参考書を開き、問題を解いていると亜里沙が私のノートを覗き込んでくる。
「葵ちゃんってさ、偉いよね。家事だけじゃなくて空いた時間でちゃんと勉強して」
「他にやる事もないですし、勉強くらいはしておこうかなって」
「将来、何かなりたいとかあるの?」
「……どうでしょう。大人になるまで生きていられるかも分かりませんし」
「あー……」
私の返答に亜里沙は言葉に詰まる。私もちょっと意地悪な言い方だったな、と言ってしまった後に思う。私と亜里沙の間に気まずい沈黙が流れる。
「亜里沙さんは? 夢とかあるんですか?」
「私? あー……恥ずいんだけど、獣医とか良いかなって思ってて……」
「獣医? あの動物の?」
「うん、実は動物好きで……可愛いじゃん。それに、動物は人に偏見を持ったり、差別したりもしないから」
「まぁ、確かに」
気まずさから咄嗟に亜里沙に話題を振ったのだか、意外な答えが返ってきた。
「私が中学で荒れてた時、親含め周りの大人は私を腫れ物扱いして見捨てたの。私が原因ではあるんだけど、本当は結構キツかったの。だけど、家で飼ってたペットだけは子供の時と変わらず私に懐いてくれたんだよね。
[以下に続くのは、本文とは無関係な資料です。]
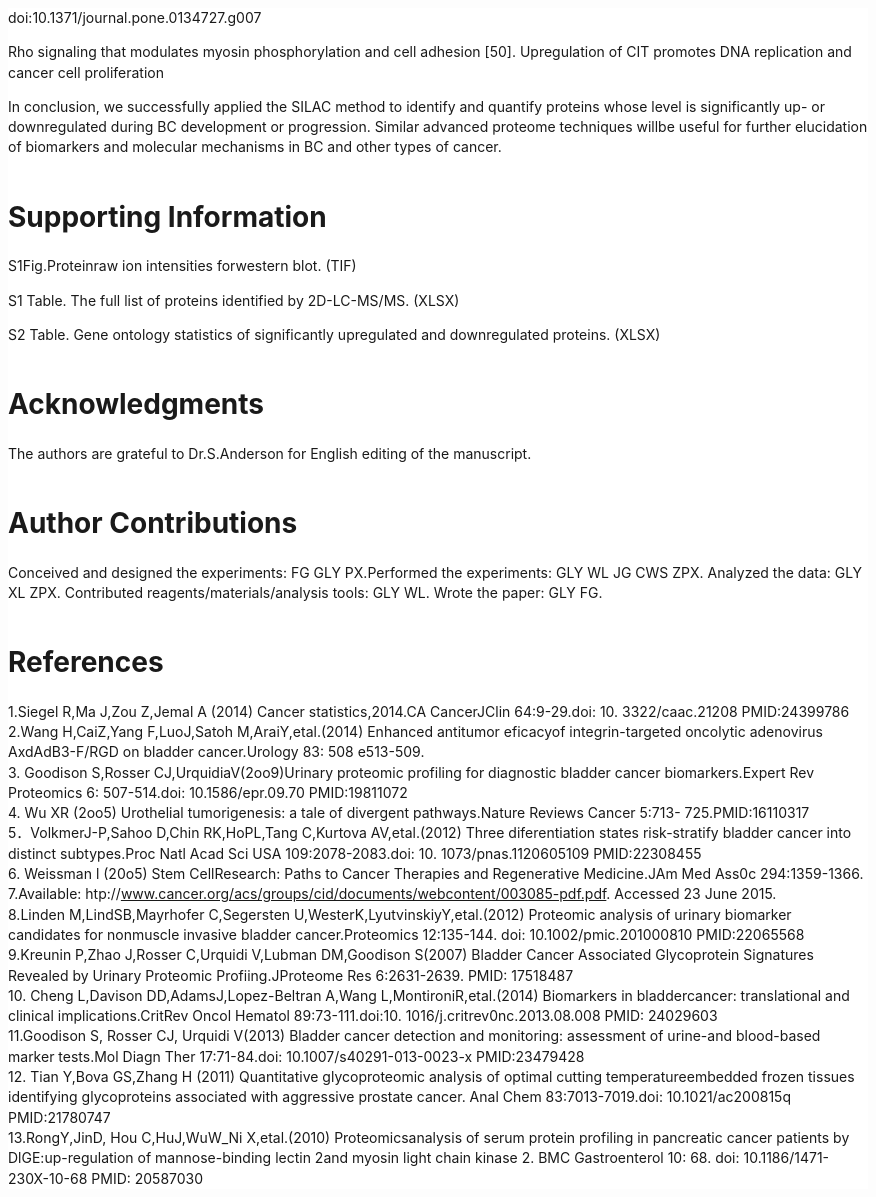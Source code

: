 doi:10.1371/journal.pone.0134727.g007

Rho signaling that modulates myosin phosphorylation and cell adhesion [50]. Upregulation of CIT promotes DNA replication and cancer cell proliferation

In conclusion, we successfully applied the SILAC method to identify and quantify proteins whose level is significantly up- or downregulated during BC development or progression. Similar advanced proteome techniques willbe useful for further elucidation of biomarkers and molecular mechanisms in BC and other types of cancer.

# Supporting Information

S1Fig.Proteinraw ion intensities forwestern blot. (TIF)

S1 Table. The full list of proteins identified by 2D-LC-MS/MS. (XLSX)

S2 Table. Gene ontology statistics of significantly upregulated and downregulated proteins. (XLSX)

# Acknowledgments

The authors are grateful to Dr.S.Anderson for English editing of the manuscript.

# Author Contributions

Conceived and designed the experiments: FG GLY PX.Performed the experiments: GLY WL JG CWS ZPX. Analyzed the data: GLY XL ZPX. Contributed reagents/materials/analysis tools: GLY WL. Wrote the paper: GLY FG.

# References

1.Siegel R,Ma J,Zou Z,Jemal A (2014) Cancer statistics,2014.CA CancerJClin 64:9-29.doi: 10. 3322/caac.21208 PMID:24399786   
2.Wang H,CaiZ,Yang F,LuoJ,Satoh M,AraiY,etal.(2014) Enhanced antitumor eficacyof integrin-targeted oncolytic adenovirus AxdAdB3-F/RGD on bladder cancer.Urology 83: 508 e513-509.   
3. Goodison S,Rosser CJ,UrquidiaV(2oo9)Urinary proteomic profiling for diagnostic bladder cancer biomarkers.Expert Rev Proteomics 6: 507-514.doi: 10.1586/epr.09.70 PMID:19811072   
4. Wu XR (2oo5) Urothelial tumorigenesis: a tale of divergent pathways.Nature Reviews Cancer 5:713- 725.PMID:16110317   
5．VolkmerJ-P,Sahoo D,Chin RK,HoPL,Tang C,Kurtova AV,etal.(2012) Three diferentiation states risk-stratify bladder cancer into distinct subtypes.Proc Natl Acad Sci USA 109:2078-2083.doi: 10. 1073/pnas.1120605109 PMID:22308455   
6. Weissman l (20o5) Stem CellResearch: Paths to Cancer Therapies and Regenerative Medicine.JAm Med Ass0c 294:1359-1366.   
7.Available: htp://www.cancer.org/acs/groups/cid/documents/webcontent/003085-pdf.pdf. Accessed 23 June 2015.   
8.Linden M,LindSB,Mayrhofer C,Segersten U,WesterK,LyutvinskiyY,etal.(2012) Proteomic analysis of urinary biomarker candidates for nonmuscle invasive bladder cancer.Proteomics 12:135-144. doi: 10.1002/pmic.201000810 PMID:22065568   
9.Kreunin P,Zhao J,Rosser C,Urquidi V,Lubman DM,Goodison S(2007) Bladder Cancer Associated Glycoprotein Signatures Revealed by Urinary Proteomic Profiing.JProteome Res 6:2631-2639. PMID: 17518487   
10. Cheng L,Davison DD,AdamsJ,Lopez-Beltran A,Wang L,MontironiR,etal.(2014) Biomarkers in bladdercancer: translational and clinical implications.CritRev Oncol Hematol 89:73-111.doi:10. 1016/j.critrev0nc.2013.08.008 PMID: 24029603   
11.Goodison S, Rosser CJ, Urquidi V(2013) Bladder cancer detection and monitoring: assessment of urine-and blood-based marker tests.Mol Diagn Ther 17:71-84.doi: 10.1007/s40291-013-0023-x PMID:23479428   
12. Tian Y,Bova GS,Zhang H (2011) Quantitative glycoproteomic analysis of optimal cutting temperatureembedded frozen tissues identifying glycoproteins associated with aggressive prostate cancer. Anal Chem 83:7013-7019.doi: 10.1021/ac200815q PMID:21780747   
13.RongY,JinD, Hou C,HuJ,WuW_Ni X,etal.(2010) Proteomicsanalysis of serum protein profiling in pancreatic cancer patients by DlGE:up-regulation of mannose-binding lectin 2and myosin light chain kinase 2. BMC Gastroenterol 10: 68. doi: 10.1186/1471-230X-10-68 PMID: 20587030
動物だからっていうのはもちろん分かってるけど、それでもそれが嬉しくてさ」
「へぇ、犬とか猫ですか?」
「うん、犬」
「じゃあ今度連れてきてくださいよ。私、あんまり動物と触れ合った事がなくて」
子供の頃からペットを飼った事もないし、動物園にも行った事がない。最近、動物に触った事と言ったら……『供物』を調達する時くらいだ。
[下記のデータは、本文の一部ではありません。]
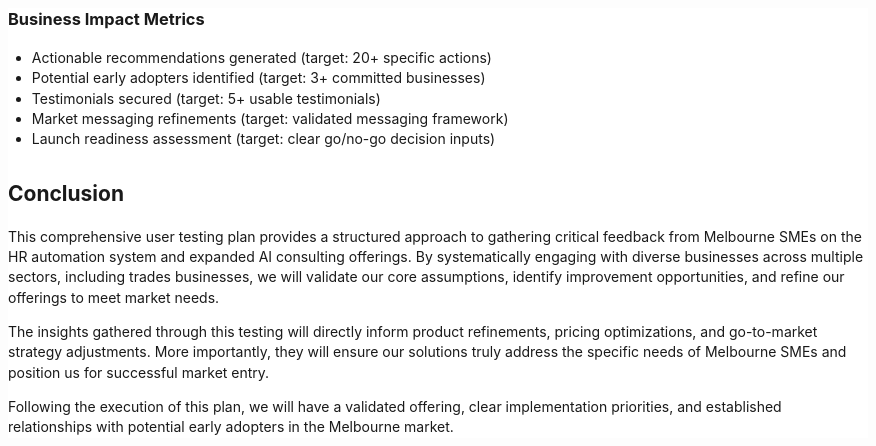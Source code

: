 ### Business Impact Metrics
- Actionable recommendations generated (target: 20+ specific actions)
- Potential early adopters identified (target: 3+ committed businesses)
- Testimonials secured (target: 5+ usable testimonials)
- Market messaging refinements (target: validated messaging framework)
- Launch readiness assessment (target: clear go/no-go decision inputs)

## Conclusion

This comprehensive user testing plan provides a structured approach to gathering critical feedback from Melbourne SMEs on the HR automation system and expanded AI consulting offerings. By systematically engaging with diverse businesses across multiple sectors, including trades businesses, we will validate our core assumptions, identify improvement opportunities, and refine our offerings to meet market needs.

The insights gathered through this testing will directly inform product refinements, pricing optimizations, and go-to-market strategy adjustments. More importantly, they will ensure our solutions truly address the specific needs of Melbourne SMEs and position us for successful market entry.

Following the execution of this plan, we will have a validated offering, clear implementation priorities, and established relationships with potential early adopters in the Melbourne market.
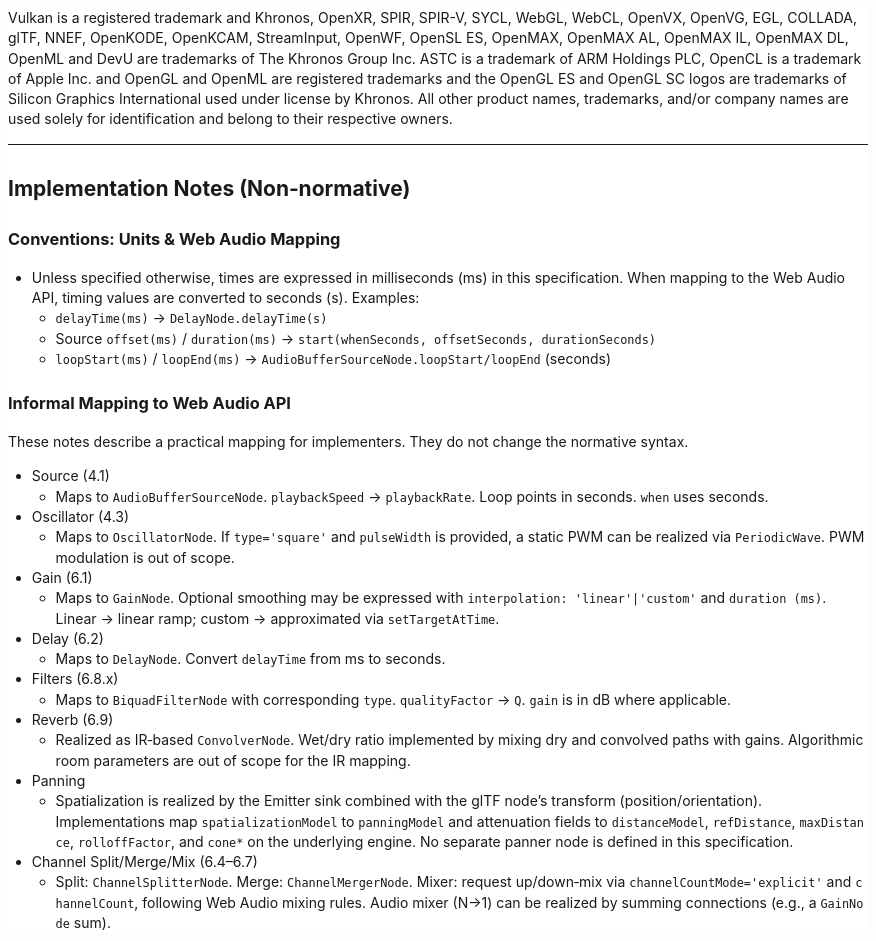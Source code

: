 Vulkan is a registered trademark and Khronos, OpenXR, SPIR, SPIR-V, SYCL, WebGL,
WebCL, OpenVX, OpenVG, EGL, COLLADA, glTF, NNEF, OpenKODE, OpenKCAM, StreamInput,
OpenWF, OpenSL ES, OpenMAX, OpenMAX AL, OpenMAX IL, OpenMAX DL, OpenML and DevU are
trademarks of The Khronos Group Inc. ASTC is a trademark of ARM Holdings PLC,
OpenCL is a trademark of Apple Inc. and OpenGL and OpenML are registered trademarks
and the OpenGL ES and OpenGL SC logos are trademarks of Silicon Graphics
International used under license by Khronos. All other product names, trademarks,
and/or company names are used solely for identification and belong to their
respective owners.

---

## Implementation Notes (Non‑normative)

### Conventions: Units & Web Audio Mapping
- Unless specified otherwise, times are expressed in milliseconds (ms) in this specification. When mapping to the Web Audio API, timing values are converted to seconds (s). Examples:
  - `delayTime(ms)` → `DelayNode.delayTime(s)`
  - Source `offset(ms)` / `duration(ms)` → `start(whenSeconds, offsetSeconds, durationSeconds)`
  - `loopStart(ms)` / `loopEnd(ms)` → `AudioBufferSourceNode.loopStart/loopEnd` (seconds)

### Informal Mapping to Web Audio API
These notes describe a practical mapping for implementers. They do not change the normative syntax.

- Source (4.1)
  - Maps to `AudioBufferSourceNode`. `playbackSpeed` → `playbackRate`. Loop points in seconds. `when` uses seconds.
- Oscillator (4.3)
  - Maps to `OscillatorNode`. If `type='square'` and `pulseWidth` is provided, a static PWM can be realized via `PeriodicWave`. PWM modulation is out of scope.
- Gain (6.1)
  - Maps to `GainNode`. Optional smoothing may be expressed with `interpolation: 'linear'|'custom'` and `duration (ms)`. Linear → linear ramp; custom → approximated via `setTargetAtTime`.
- Delay (6.2)
  - Maps to `DelayNode`. Convert `delayTime` from ms to seconds.
- Filters (6.8.x)
  - Maps to `BiquadFilterNode` with corresponding `type`. `qualityFactor` → `Q`. `gain` is in dB where applicable.
- Reverb (6.9)
  - Realized as IR‑based `ConvolverNode`. Wet/dry ratio implemented by mixing dry and convolved paths with gains. Algorithmic room parameters are out of scope for the IR mapping.
- Panning
  - Spatialization is realized by the Emitter sink combined with the glTF node’s transform (position/orientation). Implementations map `spatializationModel` to `panningModel` and attenuation fields to `distanceModel`, `refDistance`, `maxDistance`, `rolloffFactor`, and `cone*` on the underlying engine. No separate panner node is defined in this specification.
- Channel Split/Merge/Mix (6.4–6.7)
  - Split: `ChannelSplitterNode`. Merge: `ChannelMergerNode`. Mixer: request up/down‑mix via `channelCountMode='explicit'` and `channelCount`, following Web Audio mixing rules. Audio mixer (N→1) can be realized by summing connections (e.g., a `GainNode` sum).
動物は嫌いじゃないし、可愛いと思う気持ちも分かる。だから、亜里沙の犬を見てみたいというのも私の本心だった。
けれど、私の言葉に亜里沙の表情は突如曇る。
「そうしたい所なんだけど……死んじゃったんだ、この前」
「え……」
「葵ちゃん知ってる? ここ最近、この辺りで動物が無差別に虐待されたり殺されてる事件」
「……聞いた事はあります」
全身の血の気が引いて、鳥肌が立つ。
亜里沙の大切なペットを、いや大切な家族を……私が奪った? 供物にする為に……。
「うちで飼ってた犬、少し前にその被害に遭ったんだ。外で飼ってたから、家族がいない時を狙われて……」
あの時の記憶が蘇る。家に誰もいない事を確認して、私は忍び足で庭に入ったのだ。
「鳴けないように口を針金で縛られて、前足を刃物で切り落とされてた。私が見つけた時には辛うじて生きていたけど、その後に傷口から感染症にかかって……死んじゃった。あの日、私が家に居ればとかあの日だけは家の中に入れてあげていればとか……色々考えちゃって、本当に辛かった」
間違いない、やったのは私だ。
供物の為には仕方ない、必要な犠牲だ……自分にはそう言い聞かせていたけれど、奪われた側からすればそんな事は関係無い。
「けどね、あの子のおかげで私の中で1つ決心がついたの。動物を失う事で傷付く人をこれ以上増やしたくないって。私の学力じゃ獣医なんて無理って言われちゃうけど、本当はみんなに隠れて勉強も始めたんだ。短絡的過ぎて笑えるでしょ!」
亜里沙は表情を明るく作り変え、笑顔でそう言う。家族を失いながらも、亜里沙は自分なりに立ち上がろうとしているのだ。
「そんな事ないです。大切なものを守る為に、必死になる事は誰にでも出来る事じゃありませんよ。私は……亜里沙さんの事を尊敬します」
「ねぇ、今度からここで勉強して良いかな? 葵ちゃん、頭良いんだから勉強教えてよ!」
「獣医の勉強は担当外ですよ……」
私はそう言って亜里沙と笑い合った。
亜里沙は私が犯人だと知ったら、どう思うのだろう。